Geschäft geht meist vor
Nun könnten sich die Anbieter natürlich unter Protest aus solchen Märkten zurückziehen, vollziehen diesen Schritt allerdings nur in Ausnahmefällen. „Die Bevölkerungen auch autoritärer Staaten sind für sie zunächst eine attraktive Zielgruppe“, schreiben die beiden Autor:innen Paula Köhler und Daniel Voelsen in der SWP-Studie. Nicht ohne Ironie sei es, „dass Konzerne wie Facebook und Google in den USA und Europa auf liberale bis libertäre Rhetorik zurückgreifen, um sich staatlicher Regulierung entgegenzustellen, gleichzeitig aber in vielen Fällen vergleichsweise geräuscharm den Begehren autoritärer Regierungen nachkommen.“ Wenn sich ihnen doch mal eine Begründung entlocken lasse, dann weisen sie etwa darauf hin, dass ein völliger Rückzug womöglich schwerwiegender für die Bevölkerung wäre, als Anordnungen einer autoritären Regierung zu entsprechen.
Um das Ausmaß des Problems besser einschätzen zu können, werteten die beiden Forscher:innen die inzwischen regelmäßig erscheinenden Transparenzreports der drei großen Anbieter Facebook, Twitter und Youtube aus. Eine Analyse gestalte sich zwar schwierig, weil die Unternehmen ihre Auskünfte unterschiedlich strukturierten, räumen die Autor:innen ein. Aber es lasse sich etwa aus den Berichten von Youtube herauslesen, dass sich autoritäre Staaten sehr viel häufiger als Demokratien auf die „nationale Sicherheit“ oder „Kritik an der Regierung“ beziehen, um unliebsame Inhalte entfernen zu lassen. In demokratischen Staaten haben Löschersuche von Regierungen eher Urheberrechtsverletzungen und Tatbestände wie Verleumdung im Blick.

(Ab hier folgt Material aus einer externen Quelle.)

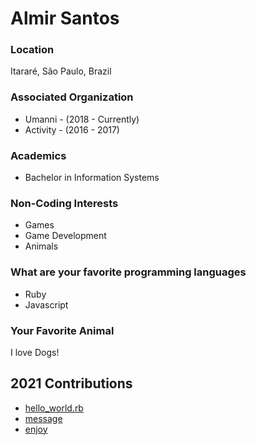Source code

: # Almir Santos

### Location

Itararé, São Paulo, Brazil

### Associated Organization

- Umanni - (2018 - Currently)
- Activity - (2016 - 2017)

### Academics

- Bachelor in Information Systems

### Non-Coding Interests

- Games
- Game Development
- Animals

### What are your favorite programming languages

- Ruby
- Javascript

### Your Favorite Animal

I love Dogs!

## 2021 Contributions

- [hello_world.rb](../2021/almirpask/hello_world.rb)
- [message](../2021/almirpask/message.md)
- [enjoy](../2021/almirpask/enjoy.md)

Aufschlussreich ist auch das Bild der besonders löschwütigen Staaten zwischen 2014 und 2020. Unter den autoritären Staaten stechen Russland und die Türkei hervor, während Indien, Japan, Frankreich und Mexiko zu den Demokratien zählen, die die meisten Anfragen zur Entfernung von Inhalten stellten. Dabei würden vor allem Indien und Mexiko auffallen. Diese gelten zwar gemeinhin als demokratische Staaten, doch geraten deren demokratische Institutionen zunehmend unter Druck.
Frühwarnsystem statt kurzfristigen Aktivismus
„Im Falle offenkundiger Menschenrechtsverletzungen sind die Unternehmen keineswegs mit einer komplexen Abwägung konfrontiert“, heißt es in der Studie. Vielmehr sei im Grunde klar, dass die Anbieter keinen Anforderungen Folge leisten dürfen, die im Widerspruch zu den Menschenrechten stehen. „Ansonsten droht ihnen, zu Komplizen autoritärer Herrscher zu werden“, so die Autor:innen. Die Anbieter sollten sich diesen Anforderungen widersetzen und notfalls in Kauf nehmen, dafür den Zugang zu den entsprechenden Märkten zu verlieren.
Doch letztlich bleibe es die Entscheidung der jeweiligen Unternehmen, wie sie mit diesem Spannungsfeld umgehen – schon allein, weil es keine globale Institution gibt, die verbindliche Leitlinien vorgeben könnte. Einen Zwischenschritt zu einer politischen Lösung könnten indes „striktere Vorgaben für regelmäßige Human Rights Impact Assessments darstellen“, schreiben die Autor:innen. Solche Menschenrechtsanalysen müssten sich systematisch mit dem Handeln der Betreiber sozialer Medien in autoritären Kontexten auseinandersetzen.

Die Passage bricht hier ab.